Repeat the entries in full. Each line must match exactly.

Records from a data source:
######

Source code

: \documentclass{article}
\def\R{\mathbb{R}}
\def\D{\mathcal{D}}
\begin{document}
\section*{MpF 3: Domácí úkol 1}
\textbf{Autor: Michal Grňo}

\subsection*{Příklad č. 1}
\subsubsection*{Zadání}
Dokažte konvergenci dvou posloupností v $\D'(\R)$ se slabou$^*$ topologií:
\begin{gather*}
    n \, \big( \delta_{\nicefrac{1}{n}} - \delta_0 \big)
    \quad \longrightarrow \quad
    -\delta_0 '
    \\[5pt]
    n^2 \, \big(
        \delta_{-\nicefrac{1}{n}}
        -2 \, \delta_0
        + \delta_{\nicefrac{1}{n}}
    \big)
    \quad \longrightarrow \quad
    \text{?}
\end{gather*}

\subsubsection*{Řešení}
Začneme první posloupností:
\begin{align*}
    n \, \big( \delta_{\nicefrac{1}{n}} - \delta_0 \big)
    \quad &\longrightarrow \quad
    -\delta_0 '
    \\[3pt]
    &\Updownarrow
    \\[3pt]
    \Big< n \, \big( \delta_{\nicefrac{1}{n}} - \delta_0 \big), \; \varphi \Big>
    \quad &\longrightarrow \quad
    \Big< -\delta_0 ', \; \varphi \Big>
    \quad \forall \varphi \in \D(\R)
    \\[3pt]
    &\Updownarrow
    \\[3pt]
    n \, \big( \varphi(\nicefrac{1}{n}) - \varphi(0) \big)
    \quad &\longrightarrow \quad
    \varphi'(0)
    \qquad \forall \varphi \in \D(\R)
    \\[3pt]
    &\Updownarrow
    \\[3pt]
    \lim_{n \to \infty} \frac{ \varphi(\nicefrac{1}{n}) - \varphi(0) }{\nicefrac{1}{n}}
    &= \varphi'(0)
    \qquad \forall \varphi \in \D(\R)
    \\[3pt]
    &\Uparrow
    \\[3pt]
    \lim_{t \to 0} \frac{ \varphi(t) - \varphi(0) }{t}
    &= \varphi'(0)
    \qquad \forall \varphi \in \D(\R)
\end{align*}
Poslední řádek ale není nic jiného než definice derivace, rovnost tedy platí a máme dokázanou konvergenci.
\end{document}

######

Worked solution -
Source code

: \documentclass{article}
\def\R{\mathbb{R}}
\def\D{\mathcal{D}}
\begin{document}
\section*{MpF 3: Domácí úkol 1}
\textbf{Autor: Michal Grňo}

\subsection*{Příklad č. 1}
\subsubsection*{Zadání}
Dokažte konvergenci dvou posloupností v $\D'(\R)$ se slabou$^*$ topologií:
\begin{gather*}
    n \, \big( \delta_{\nicefrac{1}{n}} - \delta_0 \big)
    \quad \longrightarrow \quad
    -\delta_0 '
    \\[5pt]
    n^2 \, \big(
        \delta_{-\nicefrac{1}{n}}
        -2 \, \delta_0
        + \delta_{\nicefrac{1}{n}}
    \big)
    \quad \longrightarrow \quad
    \text{?}
\end{gather*}

\subsubsection*{Řešení}
Začneme první posloupností:
\begin{align*}
    n \, \big( \delta_{\nicefrac{1}{n}} - \delta_0 \big)
    \quad &\longrightarrow \quad
    -\delta_0 '
    \\[3pt]
    &\Updownarrow
    \\[3pt]
    \Big< n \, \big( \delta_{\nicefrac{1}{n}} - \delta_0 \big), \; \varphi \Big>
    \quad &\longrightarrow \quad
    \Big< -\delta_0 ', \; \varphi \Big>
    \quad \forall \varphi \in \D(\R)
    \\[3pt]
    &\Updownarrow
    \\[3pt]
    n \, \big( \varphi(\nicefrac{1}{n}) - \varphi(0) \big)
    \quad &\longrightarrow \quad
    \varphi'(0)
    \qquad \forall \varphi \in \D(\R)
    \\[3pt]
    &\Updownarrow
    \\[3pt]
    \lim_{n \to \infty} \frac{ \varphi(\nicefrac{1}{n}) - \varphi(0) }{\nicefrac{1}{n}}
    &= \varphi'(0)
    \qquad \forall \varphi \in \D(\R)
    \\[3pt]
    &\Uparrow
    \\[3pt]
    \lim_{t \to 0} \frac{ \varphi(t) - \varphi(0) }{t}
    &= \varphi'(0)
    \qquad \forall \varphi \in \D(\R)
\end{align*}
Poslední řádek ale není nic jiného než definice derivace, rovnost tedy platí a máme dokázanou konvergenci.
\end{document}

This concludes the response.